Maryam Mariya was officially appointed as the Minister of Agriculture and Animal Welfare, Ali Haidar Ahmed was appointed as the Minister of Higher Education, Skill Development and Labour, Abdulla Muththalib as the Minister of Construction, Housing and Infrastructure.

In January 2025, Muizzu dismissed Ibrahim Faisal as the Minister of Tourism, providing no reason.

In February 2025, Muizzu merged the Ministry of Tourism with the Ministry of Climate Change, Environment and Energy to form the Ministry of Tourism and Environment. This merger sparked intense backlash from the public as they claimed that Muizzu's administration didn't care about the Maldivain tourism industry and concern about the potential collapse of environmental oversight.

== India-Maldives backlash ==

In January 2024, India and Maldives faced a diplomatic row, 3 Deputy Ministers of the Ministry of Youth, Empowerment, Information and Arts tweeted against Indian Prime Minister, Narendra Modi, which led the Maldivian government to suspend the three deputy Ministers. It led Indians to boycott the Maldives and promoting local Indian islands, Lakshadweep.

== Foreign Policy ==

=== Relations with Turkey ===
In November 2023, President Muizzu went on his first international presidential trip to Turkey, accepting the invitation by the Turkish president, Recep Tayyip Erdoğan.

The two leaders held official talks during the visit. During the official talks, President Erdoğan congratulated President Muizzu on his election victory and being sworn in as the eighth president of the Maldives.
Following the official talks, the two leaders witnessed the signing of an "Agreement on Trade and Economic Cooperation Between the Government of the Maldives and the Government of Turkey".

=== United States ===
The United States has been seen as a "close friend" in the Muizzu government.
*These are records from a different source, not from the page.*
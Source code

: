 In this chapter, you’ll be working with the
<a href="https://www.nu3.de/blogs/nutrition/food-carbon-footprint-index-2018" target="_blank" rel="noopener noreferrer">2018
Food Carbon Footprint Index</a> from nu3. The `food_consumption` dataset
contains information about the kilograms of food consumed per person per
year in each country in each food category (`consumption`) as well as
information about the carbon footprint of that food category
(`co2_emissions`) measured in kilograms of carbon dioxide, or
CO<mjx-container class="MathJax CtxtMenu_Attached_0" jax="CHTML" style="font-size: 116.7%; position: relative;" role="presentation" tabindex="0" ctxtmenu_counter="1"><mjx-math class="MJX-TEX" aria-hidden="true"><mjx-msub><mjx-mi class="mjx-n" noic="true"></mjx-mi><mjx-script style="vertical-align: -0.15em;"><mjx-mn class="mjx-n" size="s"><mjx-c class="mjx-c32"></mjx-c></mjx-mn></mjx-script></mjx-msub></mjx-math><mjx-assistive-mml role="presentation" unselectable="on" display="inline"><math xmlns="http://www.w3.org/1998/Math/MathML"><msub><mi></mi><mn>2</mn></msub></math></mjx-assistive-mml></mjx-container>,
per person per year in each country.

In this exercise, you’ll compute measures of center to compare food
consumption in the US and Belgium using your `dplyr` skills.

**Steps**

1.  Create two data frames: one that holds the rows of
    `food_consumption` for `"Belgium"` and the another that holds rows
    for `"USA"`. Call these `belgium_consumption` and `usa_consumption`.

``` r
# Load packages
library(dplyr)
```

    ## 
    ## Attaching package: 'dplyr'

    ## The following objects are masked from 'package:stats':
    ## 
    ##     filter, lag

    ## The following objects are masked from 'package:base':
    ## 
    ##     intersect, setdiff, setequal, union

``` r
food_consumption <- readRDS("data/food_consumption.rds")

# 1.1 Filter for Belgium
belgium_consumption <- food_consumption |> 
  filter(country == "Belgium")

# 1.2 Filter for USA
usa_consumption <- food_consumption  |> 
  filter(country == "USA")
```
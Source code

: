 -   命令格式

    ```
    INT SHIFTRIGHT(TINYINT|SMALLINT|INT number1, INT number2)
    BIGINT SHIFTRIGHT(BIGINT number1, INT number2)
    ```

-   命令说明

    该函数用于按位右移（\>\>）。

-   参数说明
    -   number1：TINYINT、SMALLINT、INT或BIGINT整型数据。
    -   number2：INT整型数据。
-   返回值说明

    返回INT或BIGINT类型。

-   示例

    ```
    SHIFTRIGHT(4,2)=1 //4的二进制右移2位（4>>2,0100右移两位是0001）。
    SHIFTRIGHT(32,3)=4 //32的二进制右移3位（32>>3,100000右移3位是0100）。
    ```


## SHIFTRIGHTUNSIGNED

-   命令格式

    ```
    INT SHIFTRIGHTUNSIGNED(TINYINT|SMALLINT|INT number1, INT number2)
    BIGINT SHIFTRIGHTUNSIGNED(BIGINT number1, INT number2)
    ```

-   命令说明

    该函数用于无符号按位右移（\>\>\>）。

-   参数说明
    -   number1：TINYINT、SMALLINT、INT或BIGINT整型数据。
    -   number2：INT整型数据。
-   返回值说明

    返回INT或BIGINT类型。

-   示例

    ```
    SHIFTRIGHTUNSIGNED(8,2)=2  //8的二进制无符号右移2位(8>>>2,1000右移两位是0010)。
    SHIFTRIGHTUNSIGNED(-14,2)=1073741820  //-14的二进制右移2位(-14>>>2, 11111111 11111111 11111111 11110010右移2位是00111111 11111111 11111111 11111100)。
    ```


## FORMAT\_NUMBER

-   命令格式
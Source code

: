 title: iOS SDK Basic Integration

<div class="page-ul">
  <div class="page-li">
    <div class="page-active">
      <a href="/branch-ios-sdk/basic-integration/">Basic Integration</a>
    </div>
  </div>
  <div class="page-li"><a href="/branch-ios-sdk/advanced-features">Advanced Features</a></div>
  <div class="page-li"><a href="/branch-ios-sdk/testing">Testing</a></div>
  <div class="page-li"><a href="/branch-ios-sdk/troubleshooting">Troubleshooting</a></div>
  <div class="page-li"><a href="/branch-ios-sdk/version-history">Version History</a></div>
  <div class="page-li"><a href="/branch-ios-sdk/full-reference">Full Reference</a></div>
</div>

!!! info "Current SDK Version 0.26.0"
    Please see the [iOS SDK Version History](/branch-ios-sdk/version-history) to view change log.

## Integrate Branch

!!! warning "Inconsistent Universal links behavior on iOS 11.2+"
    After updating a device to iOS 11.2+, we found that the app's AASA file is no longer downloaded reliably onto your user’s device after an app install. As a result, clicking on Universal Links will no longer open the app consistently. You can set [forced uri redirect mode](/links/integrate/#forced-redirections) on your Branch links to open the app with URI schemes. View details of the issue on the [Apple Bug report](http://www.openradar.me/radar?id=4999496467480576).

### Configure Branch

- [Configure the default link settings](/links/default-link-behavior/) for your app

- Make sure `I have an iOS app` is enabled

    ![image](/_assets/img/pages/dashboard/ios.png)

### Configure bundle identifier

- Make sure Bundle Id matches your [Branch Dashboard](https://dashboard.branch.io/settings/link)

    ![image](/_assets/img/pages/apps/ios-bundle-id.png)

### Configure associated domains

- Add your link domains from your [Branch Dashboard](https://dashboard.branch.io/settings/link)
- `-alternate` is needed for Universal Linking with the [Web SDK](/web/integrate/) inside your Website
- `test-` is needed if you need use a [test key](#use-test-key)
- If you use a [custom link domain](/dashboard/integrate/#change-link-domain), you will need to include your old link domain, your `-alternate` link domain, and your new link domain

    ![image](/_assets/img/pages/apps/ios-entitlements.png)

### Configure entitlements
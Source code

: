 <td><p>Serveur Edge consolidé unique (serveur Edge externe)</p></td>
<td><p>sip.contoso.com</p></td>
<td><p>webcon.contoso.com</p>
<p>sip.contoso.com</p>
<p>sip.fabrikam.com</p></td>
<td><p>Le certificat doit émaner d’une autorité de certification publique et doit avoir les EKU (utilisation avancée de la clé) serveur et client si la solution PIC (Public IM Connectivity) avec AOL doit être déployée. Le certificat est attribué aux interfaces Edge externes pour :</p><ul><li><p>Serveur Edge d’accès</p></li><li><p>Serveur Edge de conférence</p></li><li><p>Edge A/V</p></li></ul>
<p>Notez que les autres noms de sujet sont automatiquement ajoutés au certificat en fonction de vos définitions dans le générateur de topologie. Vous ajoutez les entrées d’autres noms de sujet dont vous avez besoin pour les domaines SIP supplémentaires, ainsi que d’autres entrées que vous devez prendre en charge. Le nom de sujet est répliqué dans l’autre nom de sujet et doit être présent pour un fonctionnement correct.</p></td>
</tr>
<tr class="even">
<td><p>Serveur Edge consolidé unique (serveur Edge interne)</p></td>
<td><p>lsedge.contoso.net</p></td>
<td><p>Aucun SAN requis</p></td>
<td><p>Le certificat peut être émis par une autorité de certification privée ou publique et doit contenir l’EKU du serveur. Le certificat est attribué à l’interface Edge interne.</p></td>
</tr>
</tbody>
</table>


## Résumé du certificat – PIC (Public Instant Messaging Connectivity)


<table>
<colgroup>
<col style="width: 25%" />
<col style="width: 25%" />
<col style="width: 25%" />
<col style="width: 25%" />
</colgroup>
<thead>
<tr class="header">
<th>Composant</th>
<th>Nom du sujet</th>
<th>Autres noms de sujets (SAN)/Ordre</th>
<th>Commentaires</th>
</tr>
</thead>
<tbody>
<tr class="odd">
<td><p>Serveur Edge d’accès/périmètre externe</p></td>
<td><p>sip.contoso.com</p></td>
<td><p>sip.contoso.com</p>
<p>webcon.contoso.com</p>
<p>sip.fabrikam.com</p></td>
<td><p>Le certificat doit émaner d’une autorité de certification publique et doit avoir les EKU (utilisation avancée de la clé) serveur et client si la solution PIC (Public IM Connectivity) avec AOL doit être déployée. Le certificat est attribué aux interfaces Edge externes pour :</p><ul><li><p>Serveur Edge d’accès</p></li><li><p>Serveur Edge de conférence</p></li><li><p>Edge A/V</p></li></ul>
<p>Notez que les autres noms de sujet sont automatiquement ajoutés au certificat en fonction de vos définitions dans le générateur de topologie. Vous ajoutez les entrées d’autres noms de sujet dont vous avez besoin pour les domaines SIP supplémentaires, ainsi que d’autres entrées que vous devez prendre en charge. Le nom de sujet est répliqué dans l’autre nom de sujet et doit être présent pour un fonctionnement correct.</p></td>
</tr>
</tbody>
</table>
Administrator Samantha Power leaded the United States Presidential Delegation to the Maldives to attend the inauguration of Muizzu. Previously, US Secretary of State Antony Blinken and Foreign Minister Moosa Zameer had official talks.

=== India ===
President Muizzu's presidential campaign focused on reducing Indian influence in Maldivian affairs, Muizzu's first 100-day plan included withdrawal of Indian troops in the Maldives. In February 2024, Muizzu said that all Indian troops should leave the Maldives before May 10th of 2024. He also said that "We may be small. But that doesn’t give you the license to bully us".

=== China ===
President Muizzu went to China, accepting the invitation by president Xi Jinping. During the presidential election, observers described Muizzu as "a pro-Chinese candidate".